San Francisco • The foundation has been laid, Lynne Roberts said, but at times, it still feels like she’s working in wet cement. That’s the dichotomy of focusing on the now, pressing tirelessly for wins today, yearning for respect in arguably the best conference in women’s college basketball, but also playing the long game.

“As we continue to climb and build,” said Roberts, who enters Year 3 as Utah’s head women’s basketball coach, “we’re doing it in the best conference in the country.”

At Wednesday’s Pac-12 women’s basketball Media Days inside the Pac-12 Network studios in downtown San Francisco, Roberts sat on the edge of her chair on the platform when asked if there is a blueprint to follow of making that climb up to where the game’s top programs — Stanford, UCLA, Cal, Oregon State — are, and staying there.

“I don’t think there’s any secrets to it,” Roberts said. “There’s no hand to tip.”

Build a culture, one that wins, produces entertaining basketball, graduates players.

“You can’t ever sidestep that,” Roberts added, “you can’t ever take a shortcut on that.”

And there was a second part to her answer.

“Talent.” That’s the necessary piece to a foundation, to building a known program nationwide coveted by top talents. It takes finding good players, putting them together and producing the sort of annual success the Pac-12’s best have the last decade or so.

“They’ve got established, healthy cultures and they’ve got talent,” Roberts said of the conference’s elite. “I feel like our culture’s in a really good spot, and I know culture is such a cliché word, but in terms of who we are, how we operate, how we conduct ourselves, we’re in a good place.”

Roberts reiterated that in her previous two stops as a head coach at Pacific and Chico State, she took over a program that had never won a conference championship until she arrived. Things turned around and she helped snap those respective skids.

“That’s the goal at Utah,” she said, “and I believe we can do it.”

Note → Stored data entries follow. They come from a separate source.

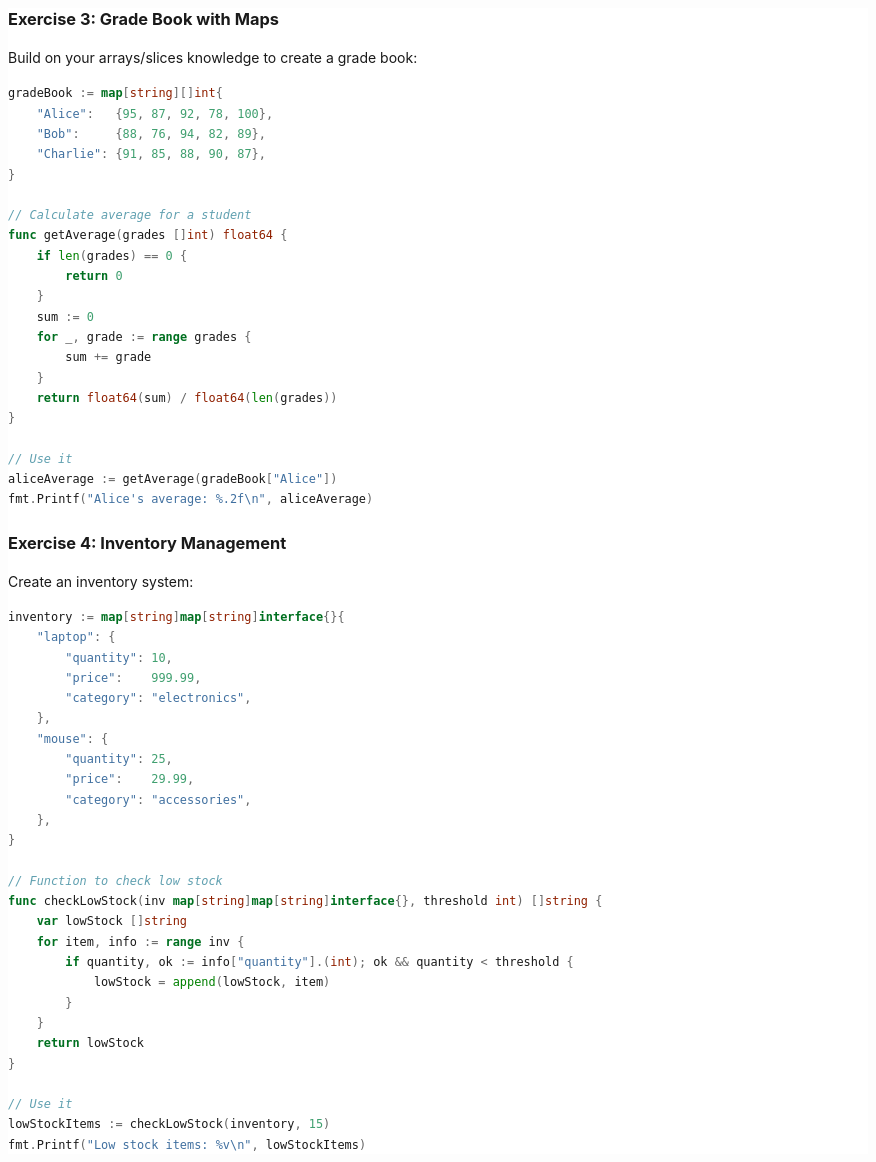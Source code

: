 
### Exercise 3: Grade Book with Maps
Build on your arrays/slices knowledge to create a grade book:

```go
gradeBook := map[string][]int{
    "Alice":   {95, 87, 92, 78, 100},
    "Bob":     {88, 76, 94, 82, 89},
    "Charlie": {91, 85, 88, 90, 87},
}

// Calculate average for a student
func getAverage(grades []int) float64 {
    if len(grades) == 0 {
        return 0
    }
    sum := 0
    for _, grade := range grades {
        sum += grade
    }
    return float64(sum) / float64(len(grades))
}

// Use it
aliceAverage := getAverage(gradeBook["Alice"])
fmt.Printf("Alice's average: %.2f\n", aliceAverage)
```

### Exercise 4: Inventory Management
Create an inventory system:

```go
inventory := map[string]map[string]interface{}{
    "laptop": {
        "quantity": 10,
        "price":    999.99,
        "category": "electronics",
    },
    "mouse": {
        "quantity": 25,
        "price":    29.99,
        "category": "accessories",
    },
}

// Function to check low stock
func checkLowStock(inv map[string]map[string]interface{}, threshold int) []string {
    var lowStock []string
    for item, info := range inv {
        if quantity, ok := info["quantity"].(int); ok && quantity < threshold {
            lowStock = append(lowStock, item)
        }
    }
    return lowStock
}

// Use it
lowStockItems := checkLowStock(inventory, 15)
fmt.Printf("Low stock items: %v\n", lowStockItems)
```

Utah’s climb is indeed lengthy, especially in a Pac-12 that made history a year ago, qualifying a league-record seven teams for the NCAA Tournament. As coaches and team leaders filed in and out of the media workroom Wednesday, the consensus was that nothing is given in this league.

“If you want to play with the best,” said Arizona coach Adia Barnes, whose Wildcats were chosen 11th in the preseason coaches’ poll, “you come to the Pac-12.”

Utah forward Emily Potter (12) shoots against Stanford during the first half of an NCAA college basketball game Friday, Jan. 8, 2016, in Stanford, Calif. (AP Photo/Marcio Jose Sanchez)
Utah forward Emily Potter (12) shoots against Stanford during the first half of an NCAA college basketball game Friday, Jan. 8, 2016, in Stanford, Calif. (AP Photo/Marcio Jose Sanchez)

“Nothing is just given to you,” said UCLA senior Jordin Canada, “you have to earn it.”

And the Utes will. Roberts knows it, and so does her returning seniors.

Senior forward Tanaeya Boclair said this year’s Utah team has certain skill players, wherein year’s past, the Utes didn’t. It’s well-rounded and has an influx of newcomers who Roberts said will be needed throughout the course of the year. Boclair said she thinks the Utes finally have the pieces to click throughout the “ebb and flow” of a season.

As for her advice to the freshmen?

“This is what working hard looks like,” she said of conversations in practice. “This is what it looks like to play Pac-12 basketball.”

Utah went 16-15 (5-13 in Pac-12 play) a year ago. The Utes took the league by surprise in Roberts’ first year at the helm in 2015-16, finishing with its best conference record since entering the Pac-12. They battled it out with some the league’s best, even topping perennial contender Cal twice. Last year, however, was a struggle, senior Emily Potter said.

“Coach said last year the second year is the hardest,” said Potter, who was Utah’s leading scorer and rebounder from last season. “I think it was. I think we’re ready to make a jump this year.”

Roberts noted that in October, every program is mostly smiles and thinks it has a legitimate shot. The Pac-12 can, unfortunately, be a cruel reminder just how far some programs have to go. That calendar doesn’t commence until a few days before the New Year. For a program that has yet to be .500 or better in Pac-12 play, Utah has to prove it first, which its head coach knows all too well.

“For better or worse, Utah is not the sexy sell,” Roberts said. “We’re not on a beach. For us — and we’re climbing — we have to find those kids that want to be in the Pac-12, they want to play at the highest level.”

And something else, too.

“They also want to have to be the first to do something,” she added.